To z jednej strony utrudni dowolne tworzenie nowych modeli, a z drugiej umożliwi m.in. walkę z częścią fake newsów.

– przewiduje ekspert.

Takie wymagania zostały określone w unijnym Akcie o sztucznej inteligencji (AI Act). Ten dokument to pierwsza na świecie próba kompleksowego uregulowania prawnego systemów sztucznej inteligencji i ich zastosowań oraz ograniczenia ich negatywnych skutków. W przyszłości to uregulowanie prawne ma wywrzeć duży wpływ nie tylko na rozwój tej technologii, ale i dotyczące jej ustawodawstwo w krajach poza Unią Europejską.

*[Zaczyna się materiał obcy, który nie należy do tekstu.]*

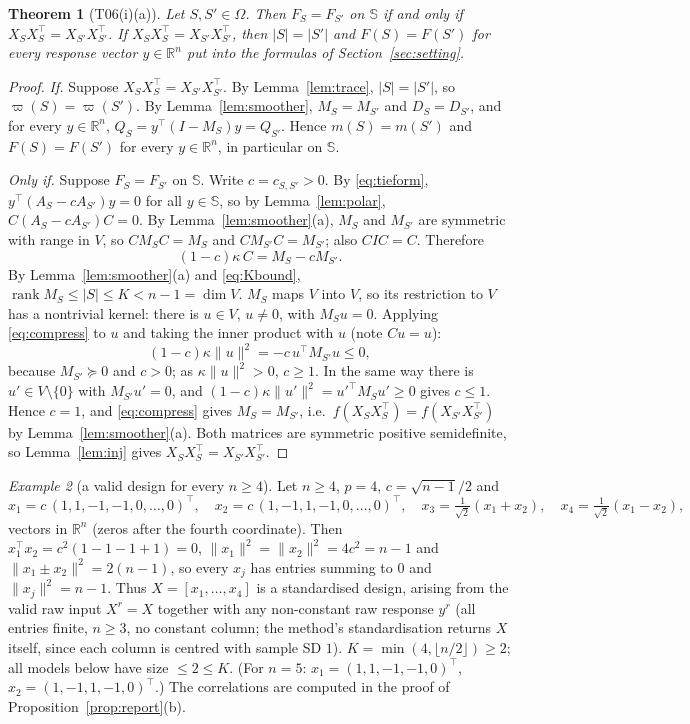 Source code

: \documentclass[11pt]{article}
\newtheorem{theorem}{Theorem}[section]
\theoremstyle{remark}
\newtheorem{example}[theorem]{Example}
\newcommand{\R}{\mathbb R}
\newcommand{\Sph}{\mathbb S}
\DeclareMathOperator{\rank}{rank}
\begin{document}
\begin{theorem}[T06(i)(a)]\label{thm:iff}
Let $S,S'\in\Omega$. Then $F_S=F_{S'}$ on $\Sph$ if and only if $X_SX_S^\top=X_{S'}X_{S'}^\top$. If $X_SX_S^\top=X_{S'}X_{S'}^\top$, then $|S|=|S'|$ and $F(S)=F(S')$ for every response vector $y\in\R^n$ put into the formulas of Section~\ref{sec:setting}.
\end{theorem}
\begin{proof}
\emph{If.} Suppose $X_SX_S^\top=X_{S'}X_{S'}^\top$. By Lemma~\ref{lem:trace}, $|S|=|S'|$, so $\varpi(S)=\varpi(S')$. By Lemma~\ref{lem:smoother}, $M_S=M_{S'}$ and $D_S=D_{S'}$, and for every $y\in\R^n$, $Q_S=y^\top(I-M_S)y=Q_{S'}$. Hence $m(S)=m(S')$ and $F(S)=F(S')$ for every $y\in\R^n$, in particular on $\Sph$.

\emph{Only if.} Suppose $F_S=F_{S'}$ on $\Sph$. Write $c=c_{S,S'}>0$. By \eqref{eq:tieform}, $y^\top(A_S-cA_{S'})y=0$ for all $y\in\Sph$, so by Lemma~\ref{lem:polar}, $C(A_S-cA_{S'})C=0$. By Lemma~\ref{lem:smoother}(a), $M_S$ and $M_{S'}$ are symmetric with range in $V$, so $CM_SC=M_S$ and $CM_{S'}C=M_{S'}$; also $CIC=C$. Therefore
\begin{equation}\label{eq:compress}
(1-c)\kappa\,C=M_S-cM_{S'} .
\end{equation}
By Lemma~\ref{lem:smoother}(a) and \eqref{eq:Kbound}, $\rank M_S\le|S|\le K<n-1=\dim V$. $M_S$ maps $V$ into $V$, so its restriction to $V$ has a nontrivial kernel: there is $u\in V$, $u\ne0$, with $M_Su=0$. Applying \eqref{eq:compress} to $u$ and taking the inner product with $u$ (note $Cu=u$):
\[
(1-c)\kappa\|u\|^2=-c\,u^\top M_{S'}u\le0 ,
\]
because $M_{S'}\succeq0$ and $c>0$; as $\kappa\|u\|^2>0$, $c\ge1$. In the same way there is $u'\in V\setminus\{0\}$ with $M_{S'}u'=0$, and $(1-c)\kappa\|u'\|^2=u'^\top M_Su'\ge0$ gives $c\le1$. Hence $c=1$, and \eqref{eq:compress} gives $M_S=M_{S'}$, i.e.\ $f(X_SX_S^\top)=f(X_{S'}X_{S'}^\top)$ by Lemma~\ref{lem:smoother}(a). Both matrices are symmetric positive semidefinite, so Lemma~\ref{lem:inj} gives $X_SX_S^\top=X_{S'}X_{S'}^\top$.
\end{proof}

\begin{example}[a valid design for every $n\ge4$]\label{ex:design}
Let $n\ge4$, $p=4$, $c=\sqrt{n-1}/2$ and
\[
x_1=c\,(1,1,-1,-1,0,\dots,0)^\top,\quad x_2=c\,(1,-1,1,-1,0,\dots,0)^\top,\quad x_3=\tfrac{1}{\sqrt2}(x_1+x_2),\quad x_4=\tfrac1{\sqrt2}(x_1-x_2),
\]
vectors in $\R^n$ (zeros after the fourth coordinate). Then $x_1^\top x_2=c^2(1-1-1+1)=0$, $\|x_1\|^2=\|x_2\|^2=4c^2=n-1$ and $\|x_1\pm x_2\|^2=2(n-1)$, so every $x_j$ has entries summing to $0$ and $\|x_j\|^2=n-1$. Thus $X=[x_1,\dots,x_4]$ is a standardised design, arising from the valid raw input $X^r=X$ together with any non-constant raw response $y^r$ (all entries finite, $n\ge3$, no constant column; the method's standardisation returns $X$ itself, since each column is centred with sample SD $1$). $K=\min(4,\lfloor n/2\rfloor)\ge2$; all models below have size $\le2\le K$. (For $n=5$: $x_1=(1,1,-1,-1,0)^\top$, $x_2=(1,-1,1,-1,0)^\top$.) The correlations are computed in the proof of Proposition~\ref{prop:report}(b).
\end{example}
\end{document}
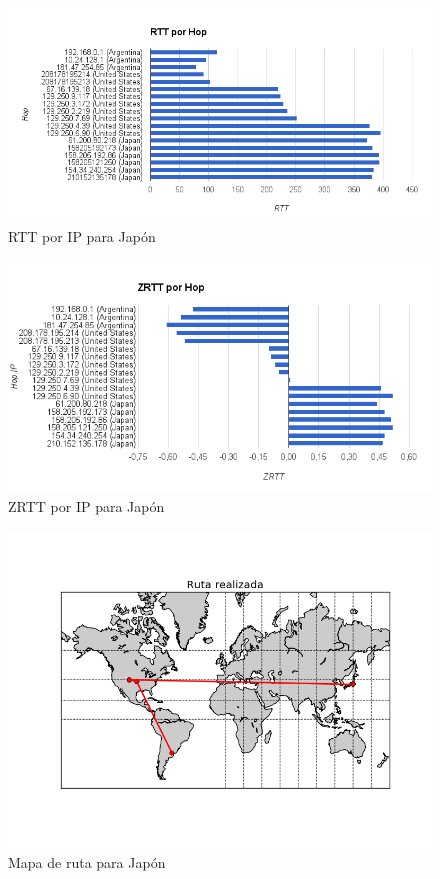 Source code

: \begin{figure}[H]
  \centering
    \includegraphics[width=1\textwidth]{../Experimentacion/Tokyo/rtt.png}
    \caption{RTT por IP para Japón}
  \label{rtt-tok}
\end{figure}

\begin{figure}[H]
  \centering
    \includegraphics[width=1\textwidth]{../Experimentacion/Tokyo/zrtt.png}
    \caption{ZRTT por IP para Japón}
  \label{zrtt-tok}
\end{figure}

\begin{figure}[H]
  \centering
    \includegraphics[width=1\textwidth]{../Experimentacion/Tokyo/map.png}
    \caption{Mapa de ruta para Japón}
  \label{map-tok}
\end{figure}


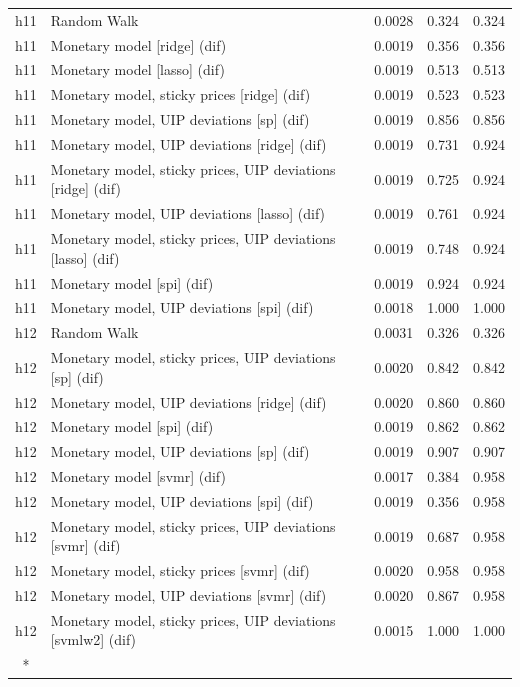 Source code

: \begin{ThreePartTable}
\begin{longtable}[t]{cp{5.5cm}ccc}
\addlinespace
h11 & \raggedright Random Walk & 0.0028 & 0.324 & 0.324\\
h11 & \raggedright Monetary model [ridge] (dif) & 0.0019 & 0.356 & 0.356\\
h11 & \raggedright Monetary model [lasso] (dif) & 0.0019 & 0.513 & 0.513\\
h11 & \raggedright Monetary model, sticky prices [ridge] (dif) & 0.0019 & 0.523 & 0.523\\
h11 & \raggedright Monetary model, UIP deviations [sp] (dif) & 0.0019 & 0.856 & 0.856\\
h11 & \raggedright Monetary model, UIP deviations [ridge] (dif) & 0.0019 & 0.731 & 0.924\\
h11 & \raggedright Monetary model, sticky prices, UIP deviations [ridge] (dif) & 0.0019 & 0.725 & 0.924\\
h11 & \raggedright Monetary model, UIP deviations [lasso] (dif) & 0.0019 & 0.761 & 0.924\\
h11 & \raggedright Monetary model, sticky prices, UIP deviations [lasso] (dif) & 0.0019 & 0.748 & 0.924\\
h11 & \raggedright Monetary model [spi] (dif) & 0.0019 & 0.924 & 0.924\\
h11 & \raggedright Monetary model, UIP deviations [spi] (dif) & 0.0018 & 1.000 & 1.000\\
\addlinespace
h12 & \raggedright Random Walk & 0.0031 & 0.326 & 0.326\\
h12 & \raggedright Monetary model, sticky prices, UIP deviations [sp] (dif) & 0.0020 & 0.842 & 0.842\\
h12 & \raggedright Monetary model, UIP deviations [ridge] (dif) & 0.0020 & 0.860 & 0.860\\
h12 & \raggedright Monetary model [spi] (dif) & 0.0019 & 0.862 & 0.862\\
h12 & \raggedright Monetary model, UIP deviations [sp] (dif) & 0.0019 & 0.907 & 0.907\\
h12 & \raggedright Monetary model [svmr] (dif) & 0.0017 & 0.384 & 0.958\\
h12 & \raggedright Monetary model, UIP deviations [spi] (dif) & 0.0019 & 0.356 & 0.958\\
h12 & \raggedright Monetary model, sticky prices, UIP deviations [svmr] (dif) & 0.0019 & 0.687 & 0.958\\
h12 & \raggedright Monetary model, sticky prices [svmr] (dif) & 0.0020 & 0.958 & 0.958\\
h12 & \raggedright Monetary model, UIP deviations [svmr] (dif) & 0.0020 & 0.867 & 0.958\\
h12 & \raggedright Monetary model, sticky prices, UIP deviations [svmlw2] (dif) & 0.0015 & 1.000 & 1.000\\*
\end{longtable}
\end{ThreePartTable}
\endgroup{}
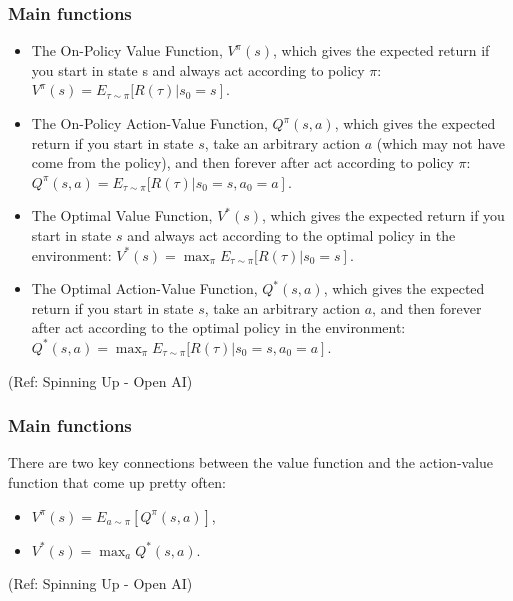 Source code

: \begin{frame}[fragile]\frametitle{Main functions}

\begin{itemize}
\item The On-Policy Value Function, $V^{\pi}(s)$, which gives the expected return if you start in state s and always act according to policy $\pi$:$V^{\pi}(s) = E_{\tau \sim \pi}[R(\tau)\left| s_0 = s\right]$.
\item The On-Policy Action-Value Function, $Q^{\pi}(s,a)$, which gives the expected return if you start in state $s$, take an arbitrary action $a$ (which may not have come from the policy), and then forever after act according to policy $\pi$: $Q^{\pi}(s,a) = E_{\tau \sim \pi}[R(\tau)\left| s_0 = s, a_0 = a\right]$.
\item The Optimal Value Function, $V^*(s)$, which gives the expected return if you start in state $s$ and always act according to the optimal policy in the environment:
$V^*(s) = \max_{\pi} E_{\tau \sim \pi}[R(\tau)\left| s_0 = s\right]$.
\item The Optimal Action-Value Function, $Q^*(s,a)$, which gives the expected return if you start in state $s$, take an arbitrary action $a$, and then forever after act according to the optimal policy in the environment: $Q^*(s,a) = \max_{\pi} E_{\tau \sim \pi}[R(\tau)\left| s_0 = s, a_0 = a\right]$.
\end{itemize}

{\tiny (Ref: Spinning Up - Open AI)}
\end{frame}



\begin{frame}[fragile]\frametitle{Main functions}

There are two key connections between the value function and the action-value function that come up pretty often:

\begin{itemize}
\item $V^{\pi}(s) = E_{a\sim \pi}[Q^{\pi}(s,a)]$,
\item $V^*(s) = \max_a Q^* (s,a).$
\end{itemize}

{\tiny (Ref: Spinning Up - Open AI)}
\end{frame}


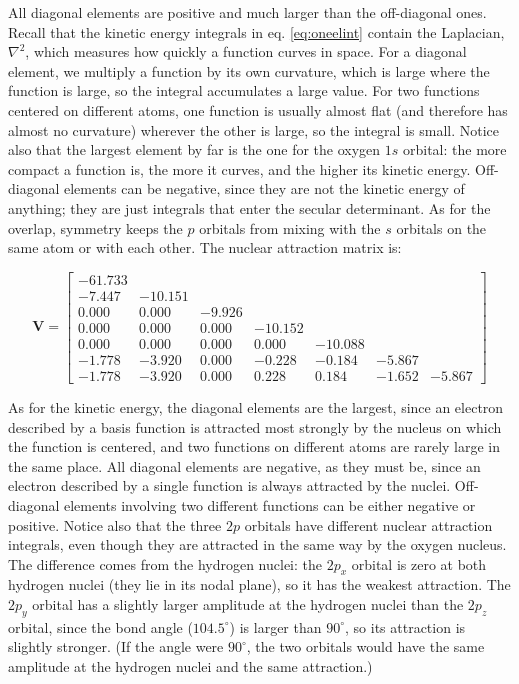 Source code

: \documentclass[
  english,
  9pt,
]{extbook}
\theoremstyle{definition}
\theoremstyle{definition}
\theoremstyle{definition}
\theoremstyle{definition}
\theoremstyle{remark}
\begin{document}
All diagonal elements are positive and much larger than the off-diagonal ones. Recall that the kinetic energy integrals in eq. \eqref{eq:oneelint} contain the Laplacian, \(\nabla^2\), which measures how quickly a function curves in space. For a diagonal element, we multiply a function by its own curvature, which is large where the function is large, so the integral accumulates a large value. For two functions centered on different atoms, one function is usually almost flat (and therefore has almost no curvature) wherever the other is large, so the integral is small. Notice also that the largest element by far is the one for the oxygen \(1s\) orbital: the more compact a function is, the more it curves, and the higher its kinetic energy. Off-diagonal elements can be negative, since they are not the kinetic energy of anything; they are just integrals that enter the secular determinant. As for the overlap, symmetry keeps the \(p\) orbitals from mixing with the \(s\) orbitals on the same atom or with each other. The nuclear attraction matrix is:

\begin{equation}
\mathbf{V}=
\begin{bmatrix}
-61.733 & & & & & & \\
-7.447 & -10.151 & & & & &  \\
0.000 & 0.000 & -9.926 & & & & \\
0.000 & 0.000 & 0.000 & -10.152 & & & \\
0.000 & 0.000 & 0.000 & 0.000 & -10.088 & & \\
-1.778 & -3.920 & 0.000 & -0.228 & -0.184 & -5.867 & \\
-1.778 & -3.920 & 0.000 & 0.228 & 0.184 & -1.652 & -5.867
\end{bmatrix}
\label{eq:vmatrix}
\end{equation}

As for the kinetic energy, the diagonal elements are the largest, since an electron described by a basis function is attracted most strongly by the nucleus on which the function is centered, and two functions on different atoms are rarely large in the same place. All diagonal elements are negative, as they must be, since an electron described by a single function is always attracted by the nuclei. Off-diagonal elements involving two different functions can be either negative or positive. Notice also that the three \(2p\) orbitals have different nuclear attraction integrals, even though they are attracted in the same way by the oxygen nucleus. The difference comes from the hydrogen nuclei: the \(2p_x\) orbital is zero at both hydrogen nuclei (they lie in its nodal plane), so it has the weakest attraction. The \(2p_y\) orbital has a slightly larger amplitude at the hydrogen nuclei than the \(2p_z\) orbital, since the bond angle (\(104.5^\circ\)) is larger than \(90^\circ\), so its attraction is slightly stronger. (If the angle were \(90^\circ\), the two orbitals would have the same amplitude at the hydrogen nuclei and the same attraction.)
\end{document}
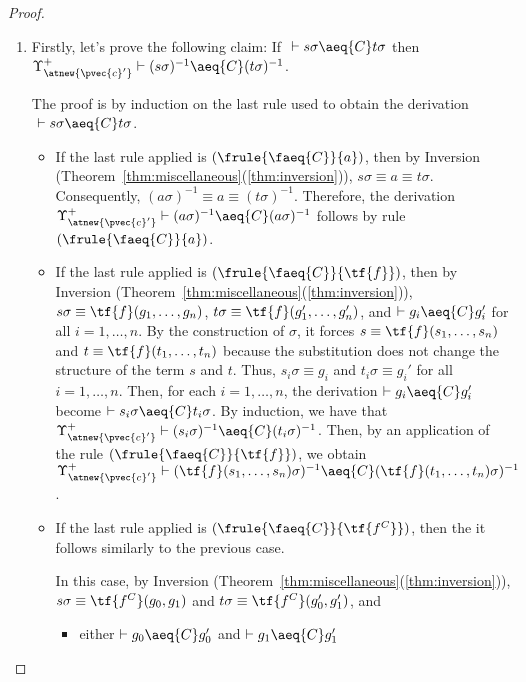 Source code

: \begin{proof}
\begin{enumerate}
\item Firstly, let's prove the following claim: If $~\vdash s\sigma \aeq{C} t\sigma$ then $\Upsilon^+_{\atnew{\pvec{c}'}} \vdash (s\sigma)^{-1} \aeq{C} (t\sigma)^{-1}$.


     The proof is by induction on the last rule used to obtain the derivation $~\vdash s\sigma \aeq{C} t\sigma$.

         \begin{itemize}
             \item If the last rule applied is $(\frule{\faeq{C}}{a})$, then by Inversion (Theorem~\ref{thm:miscellaneous}(\ref{thm:inversion})), $s\sigma \equiv a \equiv t\sigma$. Consequently, $(a\sigma)^{-1} \equiv a \equiv (t\sigma)^{-1}$. Therefore, the derivation $\Upsilon^+_{\atnew{\pvec{c}'}} \vdash (a\sigma)^{-1} \aeq{C} (a\sigma)^{-1}$ follows by rule $(\frule{\faeq{C}}{a})$.

             \item If the last rule applied is $(\frule{\faeq{C}}{\tf{f}})$, then by Inversion (Theorem~\ref{thm:miscellaneous}(\ref{thm:inversion})), $s\sigma \equiv \tf{f}(g_1,\ldots,g_n)$, $t\sigma \equiv \tf{f}(g_1',\ldots,g_n')$,
              and $\vdash g_i \aeq{C} g_i'$ for all $i = 1,\ldots,n$.
              By the construction of $\sigma$, it forces $s \equiv \tf{f}(s_1,\ldots,s_n)$ and $t \equiv \tf{f}(t_1,\ldots,t_n)$ because the substitution does not  change the structure of the term $s$ and $t$. Thus, $s_i\sigma \equiv g_i$ and $t_i\sigma \equiv g_i'$ for all $i=1,\ldots,n$. Then, for each $i=1,\ldots,n$, the derivation $\vdash g_i \aeq{C} g_i'$ become $\vdash s_i\sigma \aeq{C} t_i\sigma$. By induction, we have that  $\Upsilon^+_{\atnew{\pvec{c}'}} \vdash (s_i\sigma)^{-1} \aeq{C} (t_i\sigma)^{-1}$. Then, by an application of the rule $(\frule{\faeq{C}}{\tf{f}})$, we obtain $\Upsilon^+_{\atnew{\pvec{c}'}} \vdash (\tf{f}(s_1,\ldots,s_n)\sigma)^{-1} \aeq{C} (\tf{f}(t_1,\ldots,t_n)\sigma)^{-1}$.

              \item If the last rule applied is $(\frule{\faeq{C}}{\tf{f^C}})$, then the it follows similarly to the previous case.

               In this case, by Inversion (Theorem~\ref{thm:miscellaneous}(\ref{thm:inversion})), $s\sigma \equiv \tf{f^C}(g_0,g_1)$ and $t\sigma \equiv \tf{f^C}(g_0',g_1')$, and
               \begin{itemize}
            \item  either $\vdash g_0 \aeq{C} g_0'$ and $\vdash g_1 \aeq{C} g_1'$


\end{itemize}
\end{itemize}
\end{enumerate}
\end{proof}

Ta regulacja skupia się na ograniczeniu ryzyk związanych z wykorzystaniem AI, czyli wprost zakazuje pewnych jej zastosowań, np. w obszarze predykcji zachowań dla organów ścigania. Nakazuje też oznaczanie utworów stworzonych przez sztuczną inteligencję. AI Act dotyczy jednak tylko jej komercyjnych zastosowań.

mówi Krzysztof Choroszko.

W dokumencie systemy AI zostały podzielone na 4 kategorii pod względem ryzyka, które wiąże się z ich wykorzystaniem: minimalne, niskie, wysokie i nieakceptowalne ryzyko. Do tego ostatniego zalicza się np. wykorzystanie technologii biometrycznych do identyfikacji i kategoryzacji ludzi. Co ciekawe, na systemy AI niskiego ryzyka również nałożono pewne wymogi odnośnie transparentności, aby użytkownik mógł rozpoznać, że korzysta z tej technologii.

AI Act został w czerwcu br. przyjęty przez Parlament Europejski. Dokument ten spowodował niezadowolenie Google i Facebook na tyle, że Google np. odwołał premierę Barda na terenie krajów UE. AI Act nie ma jeszcze wersji ostatecznej, ponieważ kolejny krok to negocjacje z Radą i państwami członkowskimi UE. Celem jest wypracowanie porozumienia dotyczącego ostatecznego kształtu tej regulacji do końca tego roku.

Źródło: Agencja Informacyjna Newseria.